A presente partitura é mais um fruto da visão de Mortier: criação contemporânea baseada na recuperação de um texto teatral de vanguarda, El Público, do famoso poeta e dramaturgo espanhol do século XX, Federico García Lorca. Mobilizou-se para tal muito do que há de melhor em Espanha (compositor, libretista, maestro, artistas de flamenco), na Áustria (grupo instrumental, engenheiros de som), na Alemanha (cenógrafo, iluminador) e nos Estados-Unidos (encenador e coreógrafo), para além do coro da casa e de uma equipa internacional de assistentes e de solistas.

O resultado é de um profissionalismo difícil de superar. Mas poderá a energia de Lorca, tão bem enquadrada do ponto de vista técnico, obter uma projecção fecunda perante um público tradicionalmente conservador? Curiosamente, as clareiras deixadas na plateia, após o intervalo, pelos mais insatisfeitos ou chocados de entre os assistentes, foram bastante esparsas. Na verdade, esta ópera é um espectáculo coerente, rico, variado, surpreendente — e bastante gay — mas no fim de contas, muito ajuizado.

Para isso contribuem duas decisões solidárias do libretista e do compositor: o respeito geral pela forma como Lorca nos deixou o texto, e a vontade de valorizar, na sua execução, a clareza declamatória. Ambas decisões são individualmente virtuosas, mas entrelaçadas, têm o efeito de estender demasiado a ópera (duas horas e meia) e impedir a exploração polifónica do material, que lhe poderia conferir uma maior profundidade expressiva.

Mauricio Sotelo é mais simbolista que expressionista. A irracionalidade é por ele simbolicamente atribuída à irrupção do flamenco, e com isso, descarta-se da necessidade de a figurar por música inteiramente sua; música essa que submete a um rígido controle, aprendido na escola germânica; controle este que apresenta como garante de validade estética.

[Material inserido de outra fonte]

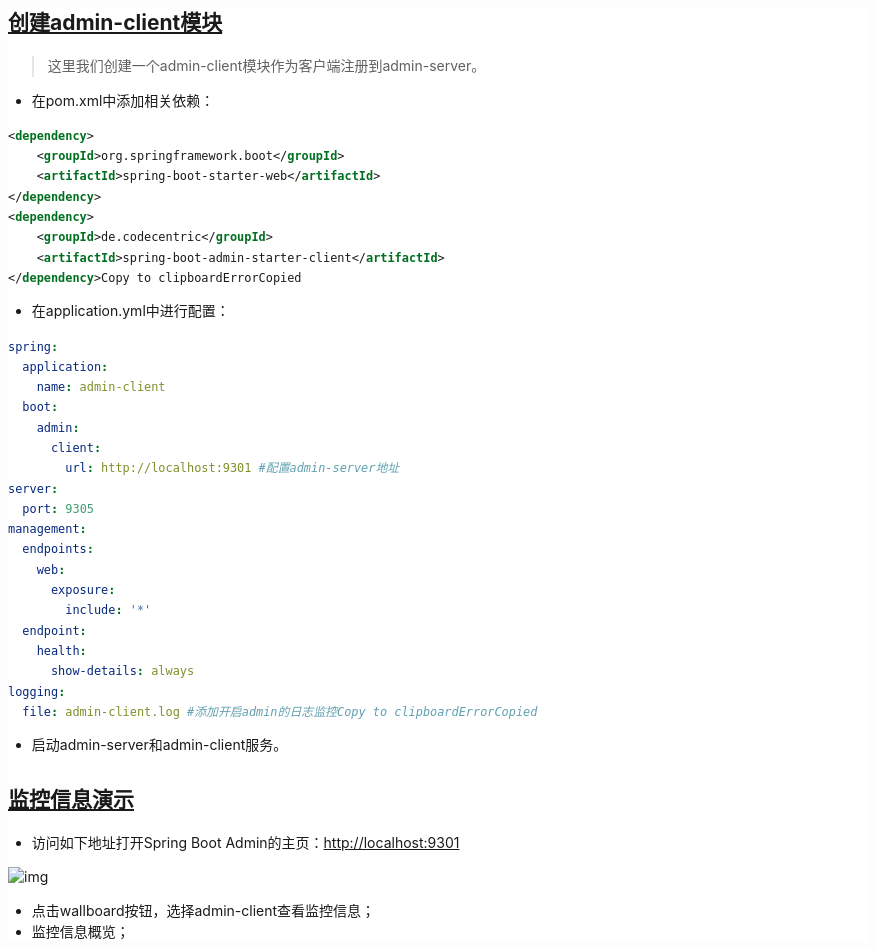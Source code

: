 ## [创建admin-client模块](http://www.macrozheng.com/#/cloud/admin?id=创建admin-client模块)

> 这里我们创建一个admin-client模块作为客户端注册到admin-server。

- 在pom.xml中添加相关依赖：

```xml
<dependency>
    <groupId>org.springframework.boot</groupId>
    <artifactId>spring-boot-starter-web</artifactId>
</dependency>
<dependency>
    <groupId>de.codecentric</groupId>
    <artifactId>spring-boot-admin-starter-client</artifactId>
</dependency>Copy to clipboardErrorCopied
```

- 在application.yml中进行配置：

```yaml
spring:
  application:
    name: admin-client
  boot:
    admin:
      client:
        url: http://localhost:9301 #配置admin-server地址
server:
  port: 9305
management:
  endpoints:
    web:
      exposure:
        include: '*'
  endpoint:
    health:
      show-details: always
logging:
  file: admin-client.log #添加开启admin的日志监控Copy to clipboardErrorCopied
```

- 启动admin-server和admin-client服务。

## [监控信息演示](http://www.macrozheng.com/#/cloud/admin?id=监控信息演示)

- 访问如下地址打开Spring Boot Admin的主页：[http://localhost:9301](http://localhost:9301/)

![img](http://www.macrozheng.com/images/springcloud_admin_01.png)

- 点击wallboard按钮，选择admin-client查看监控信息；
- 监控信息概览；
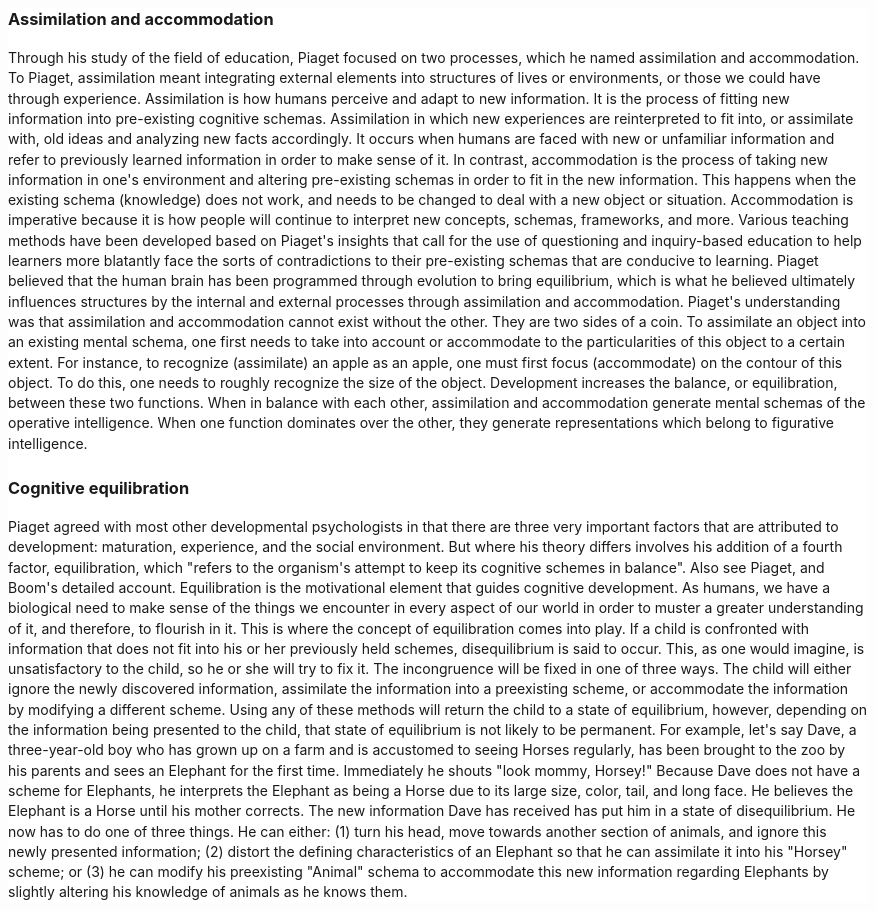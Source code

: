
### Assimilation and accommodation
Through his study of the field of education, Piaget focused on two processes, which he named assimilation and accommodation. To Piaget, assimilation meant integrating external elements into structures of lives or environments, or those we could have through experience. Assimilation is how humans perceive and adapt to new information. It is the process of fitting new information into pre-existing cognitive schemas. Assimilation in which new experiences are reinterpreted to fit into, or assimilate with, old ideas and analyzing new facts accordingly. It occurs when humans are faced with new or unfamiliar information and refer to previously learned information in order to make sense of it. In contrast, accommodation is the process of taking new information in one's environment and altering pre-existing schemas in order to fit in the new information. This happens when the existing schema (knowledge) does not work, and needs to be changed to deal with a new object or situation. Accommodation is imperative because it is how people will continue to interpret new concepts, schemas, frameworks, and more. 
Various teaching methods have been developed based on Piaget's insights that call for the use of questioning and inquiry-based education to help learners more blatantly face the sorts of contradictions to their pre-existing schemas that are conducive to learning.
Piaget believed that the human brain has been programmed through evolution to bring equilibrium, which is what he believed ultimately influences structures by the internal and external processes through assimilation and accommodation.
Piaget's understanding was that assimilation and accommodation cannot exist without the other. They are two sides of a coin. To assimilate an object into an existing mental schema, one first needs to take into account or accommodate to the particularities of this object to a certain extent. For instance, to recognize (assimilate) an apple as an apple, one must first focus (accommodate) on the contour of this object. To do this, one needs to roughly recognize the size of the object. Development increases the balance, or equilibration, between these two functions. When in balance with each other, assimilation and accommodation generate mental schemas of the operative intelligence. When one function dominates over the other, they generate representations which belong to figurative intelligence.


### Cognitive equilibration
Piaget agreed with most other developmental psychologists in that there are three very important factors that are attributed to development: maturation, experience, and the social environment. But where his theory differs involves his addition of a fourth factor, equilibration, which "refers to the organism's attempt to keep its cognitive schemes in balance".
 Also see Piaget, and Boom's detailed account.
Equilibration is the motivational element that guides cognitive development. As humans, we have a biological need to make sense of the things we encounter in every aspect of our world in order to muster a greater understanding of it, and therefore, to flourish in it. This is where the concept of equilibration comes into play. If a child is confronted with information that does not fit into his or her previously held schemes, disequilibrium is said to occur. This, as one would imagine, is unsatisfactory to the child, so he or she will try to fix it. The incongruence will be fixed in one of three ways. The child will either ignore the newly discovered information, assimilate the information into a preexisting scheme, or accommodate the information by modifying a different scheme. Using any of these methods will return the child to a state of equilibrium, however, depending on the information being presented to the child, that state of equilibrium is not likely to be permanent.
For example, let's say Dave, a three-year-old boy who has grown up on a farm and is accustomed to seeing Horses regularly, has been brought to the zoo by his parents and sees an Elephant for the first time. Immediately he shouts "look mommy, Horsey!" Because Dave does not have a scheme for Elephants, he interprets the Elephant as being a Horse due to its large size, color, tail, and long face. He believes the Elephant is a Horse until his mother corrects. The new information Dave has received has put him in a state of disequilibrium. He now has to do one of three things. He can either: (1) turn his head, move towards another section of animals, and ignore this newly presented information; (2) distort the defining characteristics of an Elephant so that he can assimilate it into his "Horsey" scheme; or (3) he can modify his preexisting "Animal" schema to accommodate this new information regarding Elephants by slightly altering his knowledge of animals as he knows them.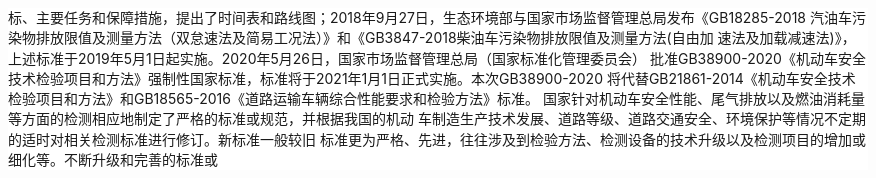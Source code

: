 标、主要任务和保障措施，提出了时间表和路线图；2018年9月27日，生态环境部与国家市场监督管理总局发布《GB18285-2018
汽油车污染物排放限值及测量方法（双怠速法及简易工况法）》和《GB3847-2018柴油车污染物排放限值及测量方法(自由加
速法及加载减速法)》，上述标准于2019年5月1日起实施。2020年5月26日，国家市场监督管理总局（国家标准化管理委员会）
批准GB38900-2020《机动车安全技术检验项目和方法》强制性国家标准，标准将于2021年1月1日正式实施。本次GB38900-2020
将代替GB21861-2014《机动车安全技术检验项目和方法》和GB18565-2016《道路运输车辆综合性能要求和检验方法》标准。
国家针对机动车安全性能、尾气排放以及燃油消耗量等方面的检测相应地制定了严格的标准或规范，并根据我国的机动
车制造生产技术发展、道路等级、道路交通安全、环境保护等情况不定期的适时对相关检测标准进行修订。新标准一般较旧
标准更为严格、先进，往往涉及到检验方法、检测设备的技术升级以及检测项目的增加或细化等。不断升级和完善的标准或
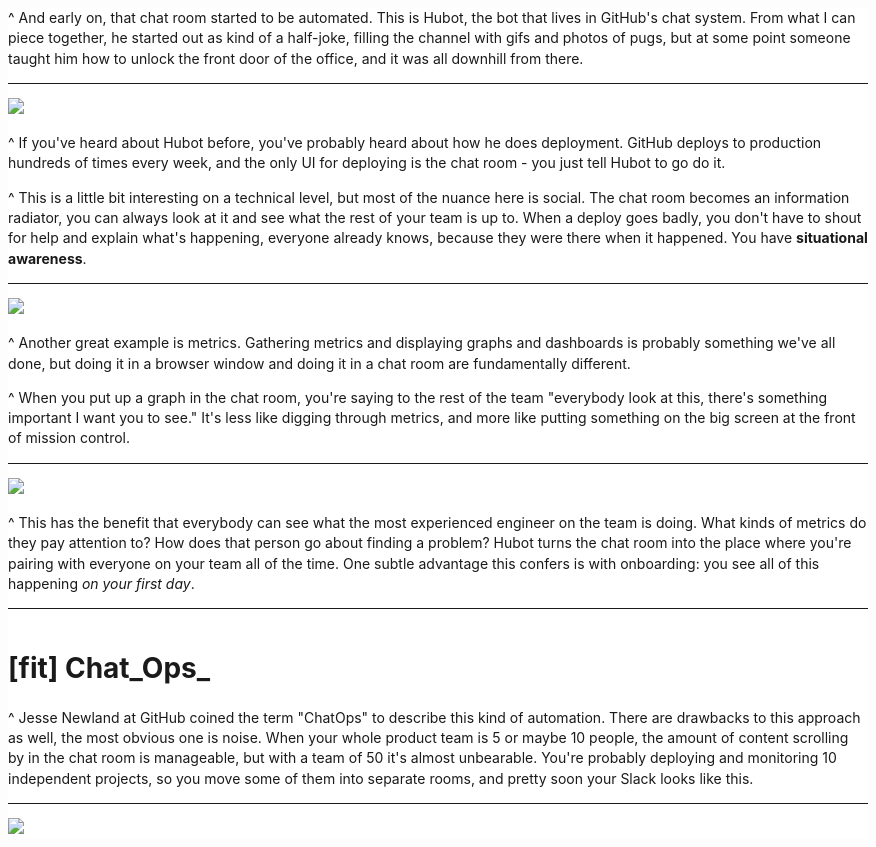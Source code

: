 ^ And early on, that chat room started to be automated. This is Hubot, the bot that lives in GitHub's chat system. From what I can piece together, he started out as kind of a half-joke, filling the channel with gifs and photos of pugs, but at some point someone taught him how to unlock the front door of the office, and it was all downhill from there.

---

![](./images/deploy.jpg)

^ If you've heard about Hubot before, you've probably heard about how he does deployment. GitHub deploys to production hundreds of times every week, and the only UI for deploying is the chat room - you just tell Hubot to go do it.

^ This is a little bit interesting on a technical level, but most of the nuance here is social. The chat room becomes an information radiator, you can always look at it and see what the rest of your team is up to. When a deploy goes badly, you don't have to shout for help and explain what's happening, everyone already knows, because they were there when it happened. You have **situational awareness**.

---

![](./images/graph-me.png)

^ Another great example is metrics. Gathering metrics and displaying graphs and dashboards is probably something we've all done, but doing it in a browser window and doing it in a chat room are fundamentally different.

^ When you put up a graph in the chat room, you're saying to the rest of the team "everybody look at this, there's something important I want you to see." It's less like digging through metrics, and more like putting something on the big screen at the front of mission control.

---

![](./images/mission-control.jpg)

^ This has the benefit that everybody can see what the most experienced engineer on the team is doing. What kinds of metrics do they pay attention to? How does that person go about finding a problem? Hubot turns the chat room into the place where you're pairing with everyone on your team all of the time. One subtle advantage this confers is with onboarding: you see all of this happening _on your first day_.

---

# [fit] Chat_**Ops**_

^ Jesse Newland at GitHub coined the term "ChatOps" to describe this kind of automation. There are drawbacks to this approach as well, the most obvious one is noise. When your whole product team is 5 or maybe 10 people, the amount of content scrolling by in the chat room is manageable, but with a team of 50 it's almost unbearable. You're probably deploying and monitoring 10 independent projects, so you move some of them into separate rooms, and pretty soon your Slack looks like this.

---

![](./images/slack-unreads.png)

O flamenco surge como plataforma de entendimento entre diferentes mundos sonoros, rugosidade calculada e reserva retórica; mas aparece com a própria racionalidade, mais estreita do que a do seu entorno. Não há momento em que a opção apolínia de Sotelo seja mais notória do que a introdução de uma dança flamenca no exacto momento em que a lascívia entre Julieta e os cavalos prepara um clímax: a bomba musical é desarmada, para alívio do público burguês, por uma coreografia eivada de convencionalismo.

Usando uma imagem de Lorca, é como se o compositor tivesse tido medo de que, ao arrancar a sua máscara de protagonista no sistema de produção musical hegemónico, viessem agarrados os seus intestinos. Contudo, embora recuse o expressionismo dionisíaco, Sotelo é um compositor sensível, atento aos matizes emocionais, com um sentido agudo da cor, do movimento e da proporção.

Para além de incorporar com mestria, tornando compatíveis, referências culturais e tipos de emissão sonora originalmente díspares, El Público exibe momentos de grande beleza, por exemplo, no segundo quadro (Tangos lentos), diálogo entre Figura de Cascabeles e Figura de Pámpanos; no terceiro, em particular a longa ária de Julieta (perto de cem compassos); e no eco coral de "un mar de tierra blanca", no final do quarto quadro (não consta do original).

A produção da ópera conta, para além disso, com intérpretes excelentes: não apenas os artistas de flamenco, mas também, entre muitos outros, os barítonos José António Lopez (Director), Thomas Tatzl (Homem 1º) e a jovem Isabella Gaudí (Julieta). A cenografia (Alexander Polzin) é económica e eficaz, com figurinos apropriadamente estapafúrdios (Wojciech Dzidzic), e uma encenação milimétricamente cuidada e expressiva (Robert Castro, com o coreógrafo Darrell Grand Moultrie). O público, ajuizadamente, pode apostar nestes cavalos.